## Your instructions
Among the lines below, restate word for word only those from the line with "similarity between Go and Protobuf." through the line with "## Wednesday, December 9, 2020, 2:23:34AM", with both end lines kept.

## Task data
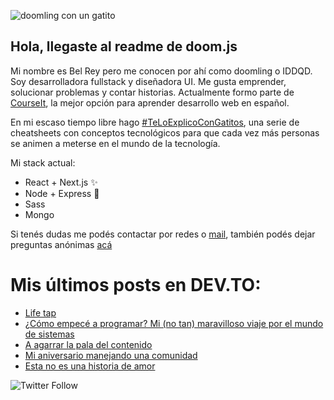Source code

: ![doomling con un gatito](https://doomvault.nyc3.digitaloceanspaces.com/playite.png)

## Hola, llegaste al readme de doom.js

Mi nombre es Bel Rey pero me conocen por ahí como doomling o IDDQD.
Soy desarrolladora fullstack y diseñadora UI. Me gusta emprender, solucionar problemas y contar historias. Actualmente formo parte de [CourseIt](https://www.courseit.com.ar/), la mejor opción para aprender desarrollo web en español.

En mi escaso tiempo libre hago [#TeLoExplicoConGatitos](https://teloexplicocongatitos.com), una serie de cheatsheets con conceptos tecnológicos para que cada vez más personas se animen a meterse en el mundo de la tecnología.

Mi stack actual:

- React + Next.js :sparkles:
- Node + Express :purple_heart:
- Sass
- Mongo

Si tenés dudas me podés contactar por redes o [mail](belenrey@gmail.com), también podés dejar preguntas anónimas [acá](https://curiouscat.qa/iamdoomling)

# Mis últimos posts en DEV.TO:

<!-- BLOG-POST-LIST:START -->
- [Life tap](https://dev.to/iamdoomling/life-tap-3137)
- [¿Cómo empecé a programar? Mi (no tan) maravilloso viaje por el mundo de sistemas](https://dev.to/iamdoomling/como-empece-a-programar-mi-no-tan-maravilloso-viaje-por-el-mundo-de-sistemas-5glh)
- [A agarrar la pala del contenido](https://dev.to/iamdoomling/a-agarrar-la-pala-del-contenido-5fj0)
- [Mi aniversario manejando una comunidad](https://dev.to/iamdoomling/mi-aniversario-manejando-una-comunidad-1429)
- [Esta no es una historia de amor](https://dev.to/iamdoomling/esta-no-es-una-historia-de-amor-4h7i)
<!-- BLOG-POST-LIST:END -->

![Twitter Follow](https://img.shields.io/twitter/follow/iamdoomling?style=for-the-badge)

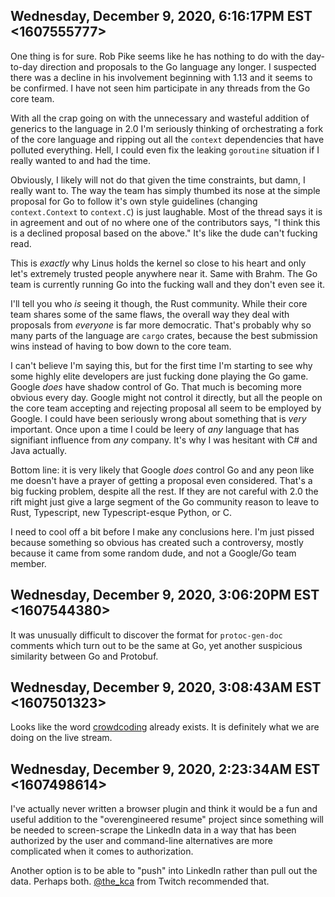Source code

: ## Wednesday, December 9, 2020, 6:16:17PM EST <1607555777>

One thing is for sure. Rob Pike seems like he has nothing to do with the
day-to-day direction and proposals to the Go language any longer. I
suspected there was a decline in his involvement beginning with 1.13 and
it seems to be confirmed. I have not seen him participate in any threads
from the Go core team.

With all the crap going on with the unnecessary and wasteful addition of
generics to the language in 2.0 I'm seriously thinking of orchestrating
a fork of the core language and ripping out all the `context`
dependencies that have polluted everything. Hell, I could even fix the
leaking `goroutine` situation if I really wanted to and had the time.

Obviously, I likely will not do that given the time constraints, but
damn, I really want to. The way the team has simply thumbed its nose at
the simple proposal for Go to follow it's own style guidelines
(changing `context.Context` to `context.C`) is just laughable. Most of
the thread says it is in agreement and out of no where one of the
contributors says, "I think this is a declined proposal based on the
above." It's like the dude can't fucking read.

This is *exactly* why Linus holds the kernel so close to his heart and
only let's extremely trusted people anywhere near it. Same with Brahm.
The Go team is currently running Go into the fucking wall and they don't
even see it.

I'll tell you who *is* seeing it though, the Rust community. While their
core team shares some of the same flaws, the overall way they deal with
proposals from *everyone* is far more democratic. That's probably why so
many parts of the language are `cargo` crates, because the best
submission wins instead of having to bow down to the core team.

I can't believe I'm saying this, but for the first time I'm starting to
see why some highly elite developers are just fucking done playing the
Go game. Google *does* have shadow control of Go. That much is becoming
more obvious every day. Google might not control it directly, but all
the people on the core team accepting and rejecting proposal all seem to
be employed by Google. I could have been seriously wrong about something
that is *very* important. Once upon a time I could be leery of *any*
language that has signifiant influence from *any* company. It's why I
was hesitant with C# and Java actually.

Bottom line: it is very likely that Google *does* control Go and any
peon like me doesn't have a prayer of getting a proposal even
considered. That's a big fucking problem, despite all the rest. If they
are not careful with 2.0 the rift might just give a large segment of the
Go community reason to leave to Rust, Typescript, new Typescript-esque
Python, or C.

I need to cool off a bit before I make any conclusions here. I'm just
pissed because something so obvious has created such a controversy,
mostly because it came from some random dude, and not a Google/Go team
member.

## Wednesday, December 9, 2020, 3:06:20PM EST <1607544380>

It was unusually difficult to discover the format for `protoc-gen-doc`
comments which turn out to be the same at Go, yet another suspicious
similarity between Go and Protobuf.

## Wednesday, December 9, 2020, 3:08:43AM EST <1607501323>

Looks like the word [crowdcoding](https://duck.com/lite?kd=-1&kp=-1&q=crowdcoding) already exists. It is definitely
what we are doing on the live stream.

## Wednesday, December 9, 2020, 2:23:34AM EST <1607498614>

I've actually never written a browser plugin and think it would be a fun
and useful addition to the "overengineered resume" project since
something will be needed to screen-scrape the LinkedIn data in a way
that has been authorized by the user and command-line alternatives are
more complicated when it comes to authorization.

Another option is to be able to "push" into LinkedIn rather than pull
out the data. Perhaps both. [\@the_kca](https://twitch.tv/the_kca) from Twitch recommended that.


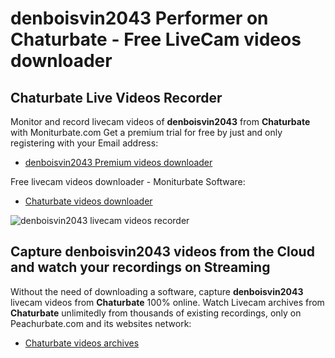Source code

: # denboisvin2043 Performer on Chaturbate - Free LiveCam videos downloader

## Chaturbate Live Videos Recorder

Monitor and record livecam videos of **denboisvin2043** from **Chaturbate** with Moniturbate.com
Get a premium trial for free by just and only registering with your Email address:
* [denboisvin2043 Premium videos downloader](https://moniturbate.com/request-demo-licence-key.html)

Free livecam videos downloader - Moniturbate Software:
* [Chaturbate videos downloader](https://moniturbate.com/moniturbate-download-software.html)

![denboisvin2043 livecam videos recorder](https://peachurnet.com/templates/moniturbate-software.png)


## Capture denboisvin2043 videos from the Cloud and watch your recordings on Streaming

Without the need of downloading a software, capture **denboisvin2043** livecam videos from **Chaturbate** 100% online.
Watch Livecam archives from **Chaturbate** unlimitedly from thousands of existing recordings, only on Peachurbate.com and its websites network:
* [Chaturbate videos archives](https://peachurnet.com/)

## Result for this task
similarity between Go and Protobuf.

## Wednesday, December 9, 2020, 3:08:43AM EST <1607501323>

Looks like the word [crowdcoding](https://duck.com/lite?kd=-1&kp=-1&q=crowdcoding) already exists. It is definitely
what we are doing on the live stream.

## Wednesday, December 9, 2020, 2:23:34AM EST <1607498614>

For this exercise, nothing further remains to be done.